There is no doubt that the already tenuous relations between Baghdad and the Kurdistan Region reached new heights in recent weeks. As the Peshmerga and Iraqi army forces became deeply entrenched, respective positions hardened and the drums of war beat more loudly, the fear of a brutal war became a real possibility with the firing of a single bullet.
Frantic mediation in recent weeks by Iraqi political figures and the U.S. governmental have somewhat calmed the situation. Both sides have seemingly agreed to eventually withdraw troops, with local security forces to assume responsibility under committees that are intended to reflect the ethnic balance on the ground.
With any real sigh of relief quickly dampened by deep mistrust and lack of a long-term solution, short-term political arrangements merely buy more time.
The issue of disputed territories will not go away or become any easier to resolve the longer that constitutional articles gather dust on the Iraqi political shelf. On the contrary, it is becoming deeper and tenser with each delay.

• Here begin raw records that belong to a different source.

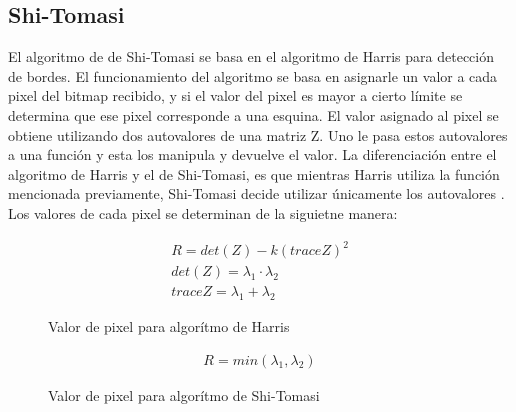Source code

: \subsection{Shi-Tomasi}
El algoritmo de de Shi-Tomasi se basa en el algoritmo de Harris para detección de bordes. El funcionamiento del algoritmo se basa en asignarle un valor a cada pixel del bitmap recibido, y si el valor del pixel es mayor a cierto límite se determina que ese pixel corresponde a una esquina. El valor asignado al pixel se obtiene utilizando dos autovalores de una matriz Z. Uno le pasa estos autovalores a una función y esta los manipula y devuelve el valor.
La diferenciación entre el algoritmo de Harris y el de Shi-Tomasi, es que mientras Harris utiliza la función mencionada previamente, Shi-Tomasi decide utilizar únicamente los autovalores \cite{ref:shi-tomasi}.
\\ Los valores de cada pixel se determinan de la siguietne manera:

\begin{figure}[H]
\begin{align}
R= det(Z) - k (trace Z )^2 \\
det(Z)= \lambda_1 \cdot \lambda_2 \\
trace Z = \lambda_1 + \lambda_2
\end{align}
\label{eq:harris}
\caption{Valor de pixel para algorítmo de Harris}
\end{figure}

\begin{figure}[H]
\begin{align}
R= min(\lambda_1 , \lambda_2)
\end{align}
\label{eq:shitom}
\caption{Valor de pixel para algorítmo de Shi-Tomasi}
\end{figure}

The agreement to hand security over to local forces simply passes the problem on. Who should comprise of the local security forces? How do you determine ethnic quotas for such forces? Which group should have more influence over the “disputed areas” based on their assumed numbers?
The bottom line is that the problem once again becomes a numbers game. The makeup of local forces and arriving at this elusive ethnic balance is continuously based on assumptions and assertions, not actual facts.
The very foundation of resolving disputed territories lies in the conducting of a nationwide census. As the English proverb goes “the proof of the pudding is in the eating”. A new census in Iraq, which is a key constitutional provision, was delayed in 2007, 2009 and twice alone in 2010.
It is time to move away from claims, counter claims and assumptions and let the facts speak for themselves. Facts are just that, they are based on a reality and not on conjecture and help paint a true picture of the matter at hand.
In most democratic societies a census is a natural and fundamental exercise that helps governments to better understand their citizens, improve planning and to deliver better services to their local populace. Yet Iraq has shied away from a first full national census since 1987 with the pretext that it would inflame security conditions and ethnic and sectarian passions and would lead to the polarisation of Iraq. Any census will only confirm the extent of the polarization of Iraq, Iraq has been polarized from the moment it was artificially stitched together.
The truth is that much like the rest of article 140 where the census forms a key part, Baghdad has failed to implement legal obligations for fear of the reality that it unravels. There is no “technical” reason why a census cannot be held, the Iraqi Ministry of Planning has long trained thousands of enumerators and laid the basis for such a task.
When in a true democracy can someone pick and choose what it decides to implement to divert a decision away from a destined outcome? The real reason for a lack of implementation of a census is that a true picture of numbers in Iraq would tip the political and national landscape in Iraq upside down. In Iraq, the numbers game is everything. It means power, it means leverage and above all it ends “dispute”.
The very nature of the word “dispute” is underpinned by uncertainty and a lack of an official reality. The outcome is not clear so thus no side can make true assertions. In reality, a census in Iraq would mean a de-facto conclusion to all of article 140. If a census showed a clear Kurdish majority as most Kurds staunchly believe and that most Arabs fear, then what will the results of a referendum reveal? A certainty that such disputed territories would opt to be annexed to the Kurdistan Region.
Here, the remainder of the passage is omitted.